Instructions for the task → Stop after the line that contains "- BLACKLIST.md identifies"; until then, restate each line of the entries word for word from the very first.

[Collected data entries]
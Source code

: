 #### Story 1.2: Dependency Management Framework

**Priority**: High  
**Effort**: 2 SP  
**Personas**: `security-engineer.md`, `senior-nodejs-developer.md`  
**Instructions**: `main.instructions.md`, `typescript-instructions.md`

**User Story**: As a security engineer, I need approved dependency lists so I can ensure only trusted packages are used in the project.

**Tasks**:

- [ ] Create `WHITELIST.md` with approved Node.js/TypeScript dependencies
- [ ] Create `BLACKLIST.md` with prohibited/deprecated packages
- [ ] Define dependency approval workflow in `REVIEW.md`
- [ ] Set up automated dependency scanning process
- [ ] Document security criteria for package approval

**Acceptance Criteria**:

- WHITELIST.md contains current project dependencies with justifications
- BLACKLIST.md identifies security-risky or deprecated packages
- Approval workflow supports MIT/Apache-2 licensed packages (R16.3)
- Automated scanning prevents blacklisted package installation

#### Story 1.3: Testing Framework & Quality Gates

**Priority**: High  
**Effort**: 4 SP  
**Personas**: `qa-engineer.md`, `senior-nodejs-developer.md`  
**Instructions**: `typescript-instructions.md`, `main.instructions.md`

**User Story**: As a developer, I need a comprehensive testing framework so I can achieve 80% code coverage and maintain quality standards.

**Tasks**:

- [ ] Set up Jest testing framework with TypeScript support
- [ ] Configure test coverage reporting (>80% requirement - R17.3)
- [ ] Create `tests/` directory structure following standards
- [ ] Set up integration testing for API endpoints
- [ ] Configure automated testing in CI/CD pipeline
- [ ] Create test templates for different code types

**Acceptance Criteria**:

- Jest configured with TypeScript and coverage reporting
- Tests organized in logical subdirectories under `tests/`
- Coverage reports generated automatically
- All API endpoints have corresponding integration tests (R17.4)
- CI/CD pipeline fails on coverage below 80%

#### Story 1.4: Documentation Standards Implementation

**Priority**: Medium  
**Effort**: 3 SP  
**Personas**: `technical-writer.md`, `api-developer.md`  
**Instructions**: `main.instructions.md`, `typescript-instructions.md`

Task solution →
Source code

: #### Story 1.2: Dependency Management Framework

**Priority**: High  
**Effort**: 2 SP  
**Personas**: `security-engineer.md`, `senior-nodejs-developer.md`  
**Instructions**: `main.instructions.md`, `typescript-instructions.md`

**User Story**: As a security engineer, I need approved dependency lists so I can ensure only trusted packages are used in the project.

**Tasks**:

- [ ] Create `WHITELIST.md` with approved Node.js/TypeScript dependencies
- [ ] Create `BLACKLIST.md` with prohibited/deprecated packages
- [ ] Define dependency approval workflow in `REVIEW.md`
- [ ] Set up automated dependency scanning process
- [ ] Document security criteria for package approval

**Acceptance Criteria**:

- WHITELIST.md contains current project dependencies with justifications
- BLACKLIST.md identifies security-risky or deprecated packages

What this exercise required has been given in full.